There are seven topics that will help a writer know how to fit a character in to a story. Some character may need more than a sentence for each topic, but in general, a sentence will do.

Main character Devi (left), Sickness (right)

Main character Devi (left), Sickness (right) (Photo credit: Wikipedia)

Occupation and History

The first sentence serves as an introduction to the character, describing what they do for a living and gives a brief history or background for the character. If he waits tables in the evening and attends classes during the day, this information should be provided in this sentence. The brief history can give clues to what other motivations might be instilled into the character or explains why they are here in the first place.

Physical Description

The second sentence is a brief description of the character. Are they short or tall, skinny or fat? What color is their hair and eyes? This is your first impressions when you see the character, distinguishing features will come later.

Mustache photoDistinguishing Feature

This sentence will give you something to make the character unique. She could bite her nails when she’s nervous. He could pull at his beard when in thought. They may have a foreign accent. Try to pick something that none of the other characters in your story would have. But don’t go over the top, especially if this will be a one-off character. This is also where you can give her a name.

Attributes and Skills

The fourth sentence describes the character’s attributes and skills. Here, any attributes that is above or below average should be noted. If the character is strong, you could say something about the thickness of his fingers or biceps. Is your character a poet? Say so in this sentence, even if this is something that your reader or main character will never know, if it helps you feel the character, include it.

values photoValues and Motivations

The fifth sentence will tell you what drives this particular character. His values and motivations will help you learn what makes them tick and hint to how you will use them in your narrative. Again, your main character and reader may never know these things about your character, but it helps get under their skin.

Interactions with Others

This is an important sentence that describes how your character interacts with others. Whether he is loud and obnoxious or is a shy introvert, it should be noted here. This also may influence on how your main character will react to given situation, so pay attention to this sentence when the character makes its appearance in a scene.

Useful Knowledge

Finally, but not the least of the overall sketch, comes a sentence that will determine how much this character contributes to the overall story. Does she hold a vital clue that helps solve the puzzle your main character is working on? Or does he just tell your hero where to find the car park?

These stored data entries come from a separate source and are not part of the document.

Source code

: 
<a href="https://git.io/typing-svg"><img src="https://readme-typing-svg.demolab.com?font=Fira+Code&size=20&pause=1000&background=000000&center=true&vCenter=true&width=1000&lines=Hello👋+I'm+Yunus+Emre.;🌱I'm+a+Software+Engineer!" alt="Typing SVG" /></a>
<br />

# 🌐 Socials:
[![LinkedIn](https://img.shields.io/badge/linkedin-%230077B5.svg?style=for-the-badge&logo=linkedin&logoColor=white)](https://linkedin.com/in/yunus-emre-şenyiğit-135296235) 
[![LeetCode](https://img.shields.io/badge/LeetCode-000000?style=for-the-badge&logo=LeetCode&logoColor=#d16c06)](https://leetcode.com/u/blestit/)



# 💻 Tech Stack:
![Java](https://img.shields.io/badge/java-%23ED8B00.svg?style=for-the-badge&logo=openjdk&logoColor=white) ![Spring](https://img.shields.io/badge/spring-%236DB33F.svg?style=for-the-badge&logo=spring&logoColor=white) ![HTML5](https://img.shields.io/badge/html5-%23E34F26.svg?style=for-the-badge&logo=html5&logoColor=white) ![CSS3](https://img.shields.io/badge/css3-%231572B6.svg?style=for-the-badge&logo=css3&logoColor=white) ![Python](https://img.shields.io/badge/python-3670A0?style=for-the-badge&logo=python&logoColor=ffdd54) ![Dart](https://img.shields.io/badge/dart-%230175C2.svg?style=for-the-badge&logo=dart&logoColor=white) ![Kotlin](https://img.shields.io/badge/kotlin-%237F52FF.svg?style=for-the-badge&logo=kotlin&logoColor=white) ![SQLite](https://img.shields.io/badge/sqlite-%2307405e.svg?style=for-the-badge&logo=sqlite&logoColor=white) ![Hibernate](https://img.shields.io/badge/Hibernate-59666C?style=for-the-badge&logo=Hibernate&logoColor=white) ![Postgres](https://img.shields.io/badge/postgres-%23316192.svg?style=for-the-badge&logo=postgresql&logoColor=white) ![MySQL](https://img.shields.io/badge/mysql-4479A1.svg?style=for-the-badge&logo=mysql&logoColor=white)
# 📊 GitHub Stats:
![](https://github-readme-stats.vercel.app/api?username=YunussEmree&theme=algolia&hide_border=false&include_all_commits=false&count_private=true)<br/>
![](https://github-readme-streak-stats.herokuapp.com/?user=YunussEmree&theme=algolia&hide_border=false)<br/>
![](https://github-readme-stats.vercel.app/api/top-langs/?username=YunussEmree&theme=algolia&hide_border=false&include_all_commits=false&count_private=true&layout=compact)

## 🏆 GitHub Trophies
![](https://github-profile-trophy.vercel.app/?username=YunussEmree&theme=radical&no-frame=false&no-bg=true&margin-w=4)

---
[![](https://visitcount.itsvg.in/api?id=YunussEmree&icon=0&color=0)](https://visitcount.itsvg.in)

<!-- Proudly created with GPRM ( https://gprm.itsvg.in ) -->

Example: He stood behind the window at the reception counter with a practiced ease. His fine quaffed hair along with his dinner jacket that looked to be tailored to his tall frame was immaculate. Just before he speaks, he wipes his face with a silk monogrammed handkerchief (The letters TM, for Timothy Mathews) from his waistcoat. “Howdy folks,” Tim says with a slight outer rim drawl, “can I help ya with sum thing?” (If asked politely and given a bit of money for his trouble, Tim will pass on what he knows about the local crime lord.)

As you can see, this gives you enough to work with and doesn’t bog you down with a lot of useless trivia about each and every entity that might appear in your story. And who knows, you might come up with something that will turn into a recurring character that you want to flesh out at a later date. This can also be useful when first establishing your cast for a new story.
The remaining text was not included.